(PROVIDED RECORDS)
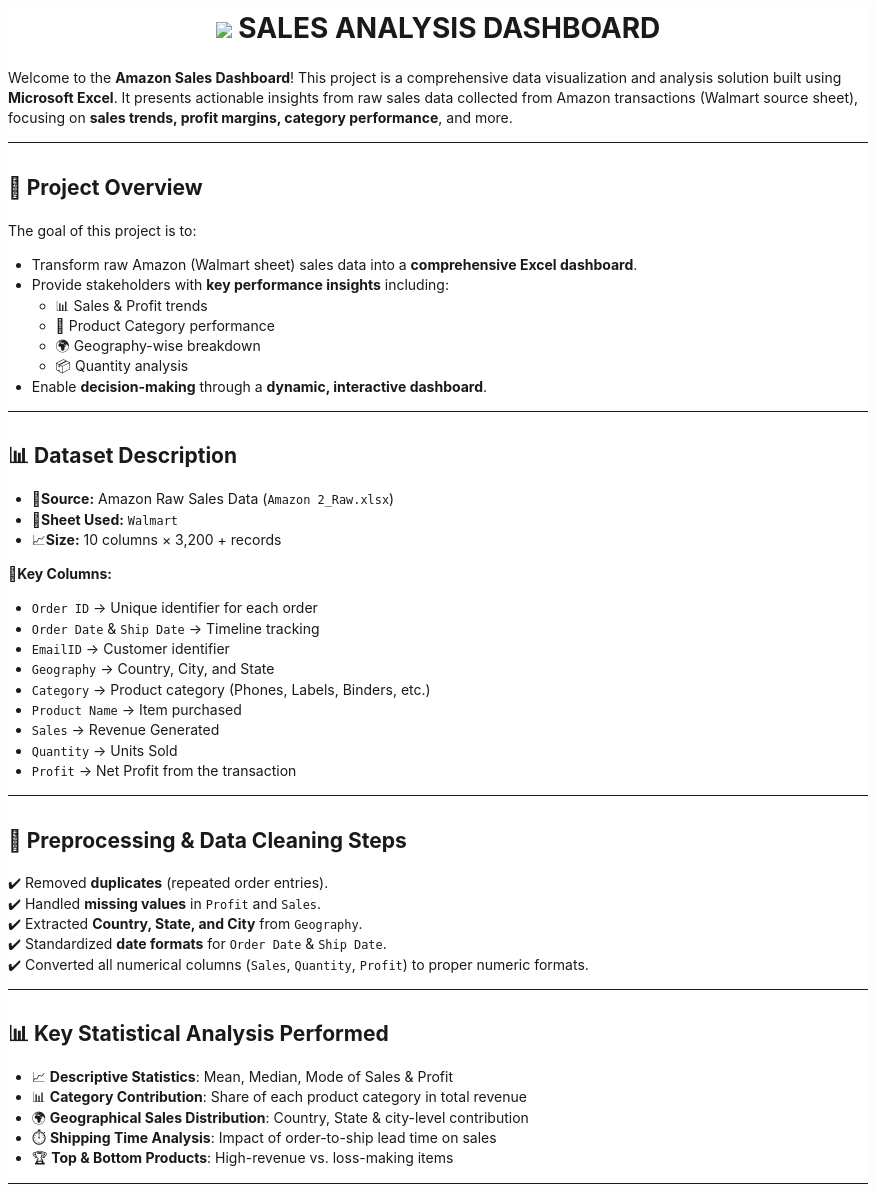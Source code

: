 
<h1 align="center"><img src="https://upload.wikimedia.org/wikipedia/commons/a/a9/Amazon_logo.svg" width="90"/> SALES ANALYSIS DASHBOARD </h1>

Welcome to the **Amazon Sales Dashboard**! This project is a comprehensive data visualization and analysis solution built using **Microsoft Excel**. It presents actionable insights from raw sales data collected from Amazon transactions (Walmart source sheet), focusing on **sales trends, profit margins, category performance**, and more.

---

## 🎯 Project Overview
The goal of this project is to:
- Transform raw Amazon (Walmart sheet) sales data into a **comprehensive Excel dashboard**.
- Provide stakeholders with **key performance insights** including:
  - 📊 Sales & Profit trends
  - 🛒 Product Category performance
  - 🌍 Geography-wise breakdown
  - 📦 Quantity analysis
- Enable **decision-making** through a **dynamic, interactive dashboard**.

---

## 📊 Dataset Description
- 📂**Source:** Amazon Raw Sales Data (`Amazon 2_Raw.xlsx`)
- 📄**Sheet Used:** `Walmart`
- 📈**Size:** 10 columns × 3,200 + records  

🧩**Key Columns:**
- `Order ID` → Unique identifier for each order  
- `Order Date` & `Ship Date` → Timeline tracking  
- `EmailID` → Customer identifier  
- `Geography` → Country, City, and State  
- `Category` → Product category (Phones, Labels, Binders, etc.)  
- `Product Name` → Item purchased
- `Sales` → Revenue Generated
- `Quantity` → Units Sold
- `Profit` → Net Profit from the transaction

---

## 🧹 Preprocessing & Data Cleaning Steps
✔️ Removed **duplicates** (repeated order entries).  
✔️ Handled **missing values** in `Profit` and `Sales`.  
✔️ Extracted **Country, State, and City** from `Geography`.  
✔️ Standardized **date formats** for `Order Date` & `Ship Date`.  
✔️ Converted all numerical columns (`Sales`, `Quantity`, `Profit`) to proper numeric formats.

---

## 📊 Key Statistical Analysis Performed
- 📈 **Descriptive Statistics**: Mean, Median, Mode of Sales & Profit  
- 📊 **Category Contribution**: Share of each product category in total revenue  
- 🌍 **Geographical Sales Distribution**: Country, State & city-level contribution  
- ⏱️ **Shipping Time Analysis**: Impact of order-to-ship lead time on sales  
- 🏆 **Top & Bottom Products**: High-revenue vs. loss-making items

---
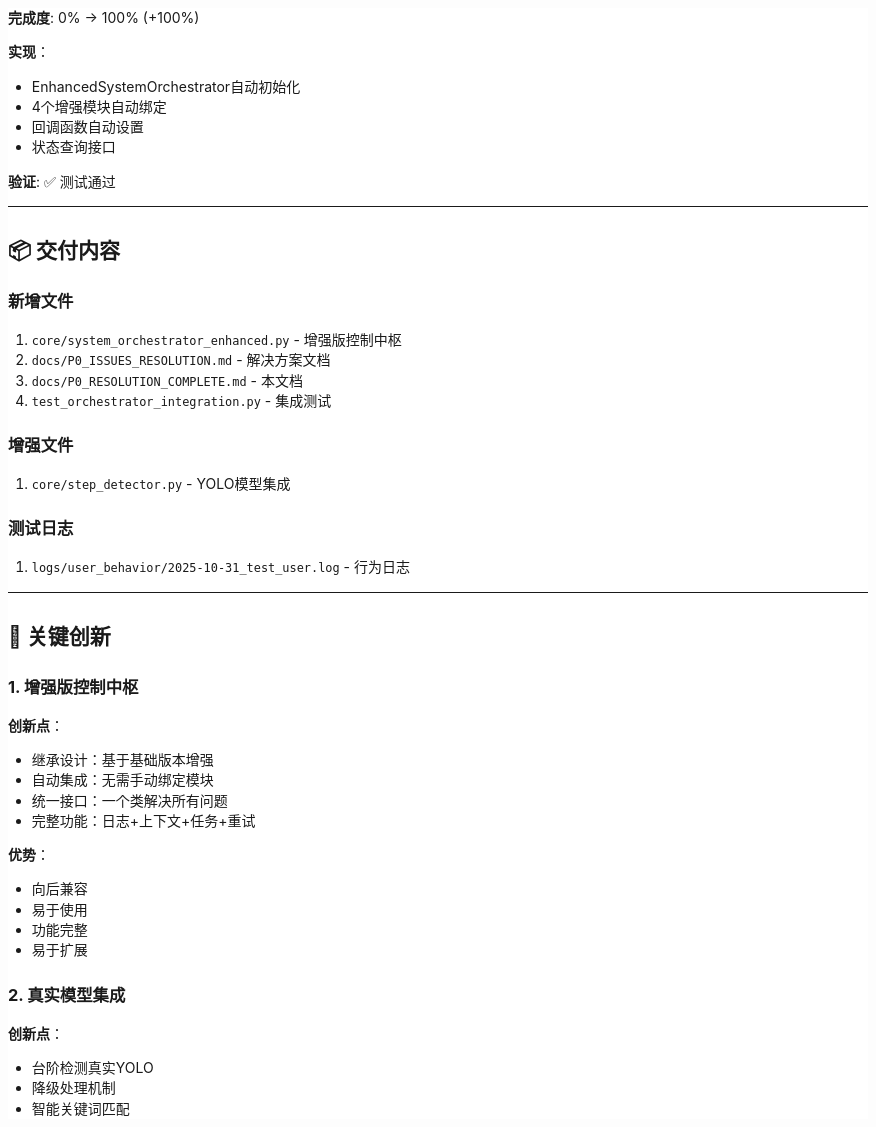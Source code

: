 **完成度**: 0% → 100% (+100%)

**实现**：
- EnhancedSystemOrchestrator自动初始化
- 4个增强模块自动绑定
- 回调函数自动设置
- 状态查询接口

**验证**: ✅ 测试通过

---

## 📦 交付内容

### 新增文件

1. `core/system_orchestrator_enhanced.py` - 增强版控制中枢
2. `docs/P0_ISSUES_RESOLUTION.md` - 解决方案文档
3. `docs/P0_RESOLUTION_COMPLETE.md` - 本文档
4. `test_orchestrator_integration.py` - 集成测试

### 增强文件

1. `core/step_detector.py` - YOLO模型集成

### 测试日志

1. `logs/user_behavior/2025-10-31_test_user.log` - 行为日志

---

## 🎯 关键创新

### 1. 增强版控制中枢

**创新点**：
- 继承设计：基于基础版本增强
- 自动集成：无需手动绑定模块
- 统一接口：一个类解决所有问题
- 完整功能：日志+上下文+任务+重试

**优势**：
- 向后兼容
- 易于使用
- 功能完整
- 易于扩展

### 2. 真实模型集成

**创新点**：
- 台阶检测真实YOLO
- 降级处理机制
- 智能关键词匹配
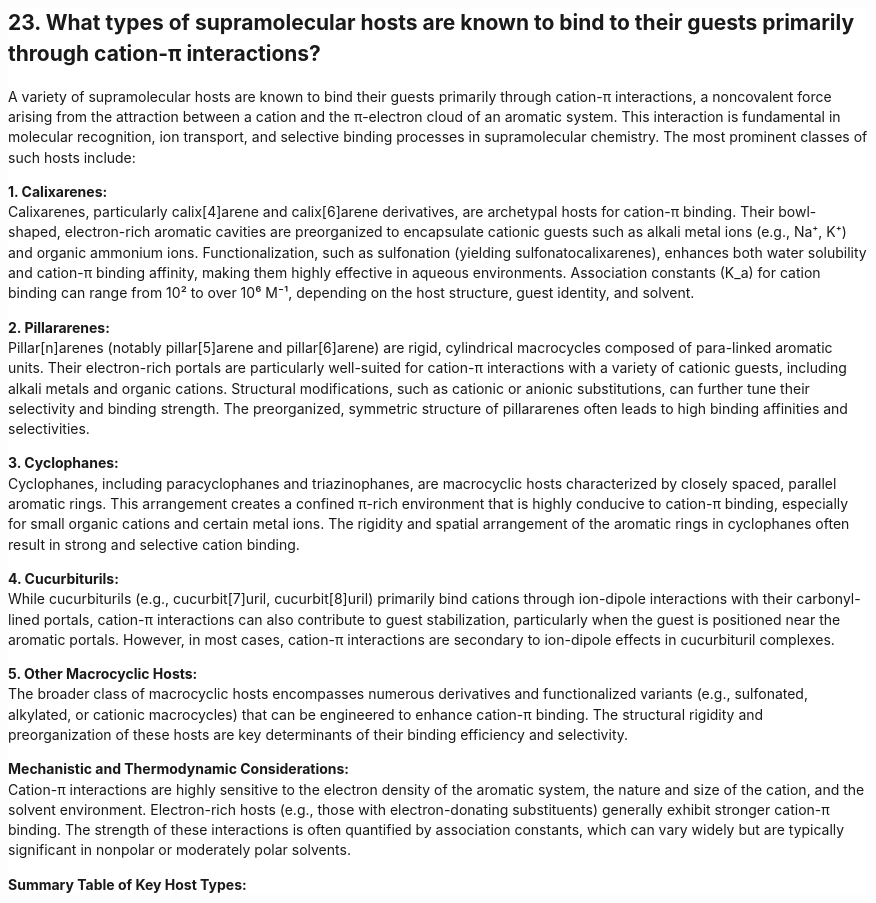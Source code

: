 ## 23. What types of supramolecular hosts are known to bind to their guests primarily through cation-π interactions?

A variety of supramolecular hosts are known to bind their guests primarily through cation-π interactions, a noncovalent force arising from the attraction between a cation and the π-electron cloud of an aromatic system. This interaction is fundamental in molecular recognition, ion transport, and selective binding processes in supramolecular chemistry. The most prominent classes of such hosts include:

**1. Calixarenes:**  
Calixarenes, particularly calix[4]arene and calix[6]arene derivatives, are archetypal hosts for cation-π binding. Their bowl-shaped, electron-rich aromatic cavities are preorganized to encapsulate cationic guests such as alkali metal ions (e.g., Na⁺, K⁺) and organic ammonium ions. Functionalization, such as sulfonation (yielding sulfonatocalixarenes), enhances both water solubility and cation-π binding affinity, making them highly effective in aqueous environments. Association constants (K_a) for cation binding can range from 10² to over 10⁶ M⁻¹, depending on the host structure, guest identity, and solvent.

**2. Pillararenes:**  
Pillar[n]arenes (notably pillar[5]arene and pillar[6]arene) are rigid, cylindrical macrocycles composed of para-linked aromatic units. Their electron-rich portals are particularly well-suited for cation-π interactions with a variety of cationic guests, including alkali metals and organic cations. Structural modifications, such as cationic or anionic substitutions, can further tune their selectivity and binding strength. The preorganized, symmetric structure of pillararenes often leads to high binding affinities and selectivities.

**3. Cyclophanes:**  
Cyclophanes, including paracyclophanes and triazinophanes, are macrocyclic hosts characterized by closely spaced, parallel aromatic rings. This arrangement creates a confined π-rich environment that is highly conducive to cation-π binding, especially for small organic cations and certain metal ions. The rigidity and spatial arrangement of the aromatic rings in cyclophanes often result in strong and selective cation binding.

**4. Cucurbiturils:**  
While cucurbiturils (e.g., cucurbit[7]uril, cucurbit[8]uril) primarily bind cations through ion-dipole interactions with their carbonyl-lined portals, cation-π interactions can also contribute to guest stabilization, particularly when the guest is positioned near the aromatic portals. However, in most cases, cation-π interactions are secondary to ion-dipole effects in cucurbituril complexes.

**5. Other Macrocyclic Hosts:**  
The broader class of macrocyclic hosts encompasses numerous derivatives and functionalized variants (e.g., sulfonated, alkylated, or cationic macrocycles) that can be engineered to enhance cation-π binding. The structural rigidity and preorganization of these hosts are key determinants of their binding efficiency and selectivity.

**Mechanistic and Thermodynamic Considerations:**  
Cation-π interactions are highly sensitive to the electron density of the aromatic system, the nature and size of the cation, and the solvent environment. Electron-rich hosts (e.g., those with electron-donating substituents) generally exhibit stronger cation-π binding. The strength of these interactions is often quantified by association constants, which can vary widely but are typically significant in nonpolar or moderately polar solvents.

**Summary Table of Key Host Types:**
(End PROVIDED RECORDS)
● **DIRECTIONS FOR THIS TASK**
A single figure is required: the number of lines in the entries above that include the word "comprehensive".

● **SOLUTION TO THIS TASK**
2